A Placemaking Journal
Public Process: Don’t botch your online engagement
If you’re a city or town, it’s a fair bet you’ve long since accepted the internet. People meet, pay bills, go shopping, research causes and self-diagnose illness online, and they expect to engage government in similarly convenient ways. You’re fine with that. In turn, you’ve responded with all the things they’ve clamored for: municipal websites, email updates, tools for paying fines electronically, and more.
Now you’re all caught up with their expectations. Or at least you were, until Web 2.0, the social web, came along. Now there’s new benchmarks and, once again, your constituents expect you to get on board.
Today, just as we observed during the first wave of online municipal pioneering, changing demands have presented opportunities for the private sector, which has responded with a variety of tools designed to make your efforts easier. Many, if not most, fall into one of two categories:
- Project-specific websites you can set-up and manage yourself for little or no cost; and
- Customizable tools for collecting resident ideas and opinions.
Both of these can be tremendously empowering and yet, in certain key ways, such efforts to simplify your life have also made things more complicated. In short, their impressive wizbangery can be deceptive, fooling the uninitiated into thinking it’s the tool that really matters, rather than the goal-focused story the tool allows you to tell.
Fear not. Today we focus on the two most common pitfalls, with some key ways to avoid them.
“Put It On the Web”
New tools have made it easier than ever to set up a project website, fast and cheap, for just about any endeavor. So easy, in fact, that people often assume the task of populating it with content is equally so.

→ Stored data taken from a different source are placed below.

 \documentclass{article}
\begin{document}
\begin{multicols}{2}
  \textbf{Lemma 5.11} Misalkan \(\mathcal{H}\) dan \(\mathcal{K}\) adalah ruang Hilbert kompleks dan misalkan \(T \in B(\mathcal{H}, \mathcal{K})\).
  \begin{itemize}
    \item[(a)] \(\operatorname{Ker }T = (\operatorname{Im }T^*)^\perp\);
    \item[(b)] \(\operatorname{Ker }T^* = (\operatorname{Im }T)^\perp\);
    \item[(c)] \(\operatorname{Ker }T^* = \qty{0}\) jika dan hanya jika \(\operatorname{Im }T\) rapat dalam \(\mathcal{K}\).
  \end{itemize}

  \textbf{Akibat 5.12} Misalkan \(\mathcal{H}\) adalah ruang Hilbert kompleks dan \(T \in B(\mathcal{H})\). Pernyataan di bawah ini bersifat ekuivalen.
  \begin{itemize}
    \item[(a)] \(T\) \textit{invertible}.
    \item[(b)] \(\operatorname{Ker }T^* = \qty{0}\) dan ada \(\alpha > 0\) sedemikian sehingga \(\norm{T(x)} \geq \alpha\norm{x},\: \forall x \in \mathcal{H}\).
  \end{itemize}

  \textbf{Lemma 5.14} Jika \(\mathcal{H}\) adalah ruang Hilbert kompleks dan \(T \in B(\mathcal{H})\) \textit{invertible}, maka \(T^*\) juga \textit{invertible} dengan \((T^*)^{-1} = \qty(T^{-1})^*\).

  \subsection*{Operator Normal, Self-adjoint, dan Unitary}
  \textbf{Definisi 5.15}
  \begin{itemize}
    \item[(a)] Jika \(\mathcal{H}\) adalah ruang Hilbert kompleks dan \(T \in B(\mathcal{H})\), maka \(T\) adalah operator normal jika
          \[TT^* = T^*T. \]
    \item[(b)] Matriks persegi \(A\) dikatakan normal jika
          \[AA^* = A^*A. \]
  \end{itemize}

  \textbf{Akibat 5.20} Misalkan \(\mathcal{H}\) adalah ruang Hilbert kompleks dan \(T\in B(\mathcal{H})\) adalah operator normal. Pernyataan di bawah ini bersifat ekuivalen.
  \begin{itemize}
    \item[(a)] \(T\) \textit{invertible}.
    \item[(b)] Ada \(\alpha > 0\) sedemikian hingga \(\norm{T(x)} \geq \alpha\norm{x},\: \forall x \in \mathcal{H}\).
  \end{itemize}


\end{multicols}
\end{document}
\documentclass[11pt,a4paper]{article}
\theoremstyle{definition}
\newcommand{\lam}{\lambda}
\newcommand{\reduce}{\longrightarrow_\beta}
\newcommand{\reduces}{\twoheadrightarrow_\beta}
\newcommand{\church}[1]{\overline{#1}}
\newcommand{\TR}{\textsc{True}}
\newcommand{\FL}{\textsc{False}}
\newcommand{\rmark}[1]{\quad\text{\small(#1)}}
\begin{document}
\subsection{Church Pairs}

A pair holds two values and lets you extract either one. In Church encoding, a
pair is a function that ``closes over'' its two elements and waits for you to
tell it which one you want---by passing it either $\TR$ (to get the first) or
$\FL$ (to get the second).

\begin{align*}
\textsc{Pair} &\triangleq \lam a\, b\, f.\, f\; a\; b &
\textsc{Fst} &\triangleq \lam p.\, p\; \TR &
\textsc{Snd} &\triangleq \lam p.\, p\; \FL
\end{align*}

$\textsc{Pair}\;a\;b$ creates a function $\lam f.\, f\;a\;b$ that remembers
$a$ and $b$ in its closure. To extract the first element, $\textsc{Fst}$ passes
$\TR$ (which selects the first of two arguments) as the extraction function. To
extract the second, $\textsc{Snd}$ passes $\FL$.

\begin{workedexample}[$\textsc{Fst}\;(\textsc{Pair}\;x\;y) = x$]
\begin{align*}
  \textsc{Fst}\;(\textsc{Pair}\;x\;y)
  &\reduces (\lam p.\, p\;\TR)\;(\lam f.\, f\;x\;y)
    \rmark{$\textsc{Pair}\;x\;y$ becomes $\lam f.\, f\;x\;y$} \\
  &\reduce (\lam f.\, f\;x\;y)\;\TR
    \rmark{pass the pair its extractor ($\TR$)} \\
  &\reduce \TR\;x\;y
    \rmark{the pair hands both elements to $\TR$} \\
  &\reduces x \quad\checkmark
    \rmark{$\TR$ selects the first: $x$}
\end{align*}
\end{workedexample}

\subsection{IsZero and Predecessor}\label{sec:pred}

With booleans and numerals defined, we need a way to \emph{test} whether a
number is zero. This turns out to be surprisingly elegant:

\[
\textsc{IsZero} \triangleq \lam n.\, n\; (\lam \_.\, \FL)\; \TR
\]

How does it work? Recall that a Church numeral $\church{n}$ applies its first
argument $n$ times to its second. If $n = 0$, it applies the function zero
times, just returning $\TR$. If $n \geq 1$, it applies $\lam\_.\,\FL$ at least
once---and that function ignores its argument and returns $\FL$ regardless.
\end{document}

It’s not. Instead, what you end up with is city staffers with limited time and limited resources, and who already engage with the public regularly in person, suddenly presented with the task of doing so electronically as well. Not surprisingly under such circumstances, whenever they find themselves in possession of any piece of information even remotely related to the project, their response seems obvious: Put it on the web.
Raw information. Posted. Done.
That’s a problem. We’ve said it before, repeatedly, and I’m sure we’ll say it again: Your community has a story. A rich story, with a vivid history, complex characters, and a tangled web of interconnections. Your job, for any initiative, is to frame your story in the context of theirs. To present relevant details, making clear why they matter and how they help move the larger picture forward.
In short, like any character, you need to play a contributing role, and that role is infinitely less distracting if your motivations are clear. Otherwise, the story stops being about where the community is heading and starts being about you. Your missteps. Your weaknesses. Your responsibility for dissatisfaction on every conceivable front.
Think of the parallel: You’re in a traditional public meeting and someone asks a question about why the city is doing something. Do you provide a concise rationale, spelling out its benefits and role in larger community goals, or do you hand them a binder with 300 pages of reports and memos and tell them to have at it?
The answer is clear and it’s applicable both in person and online. If you’re running a project website, you need to do so with an eye towards the ABCs: applicability, brevity, and clarity. Otherwise, sincere efforts to operate transparently will end up having the opposite effect, obscuring the process in an insurmountable mountain of content.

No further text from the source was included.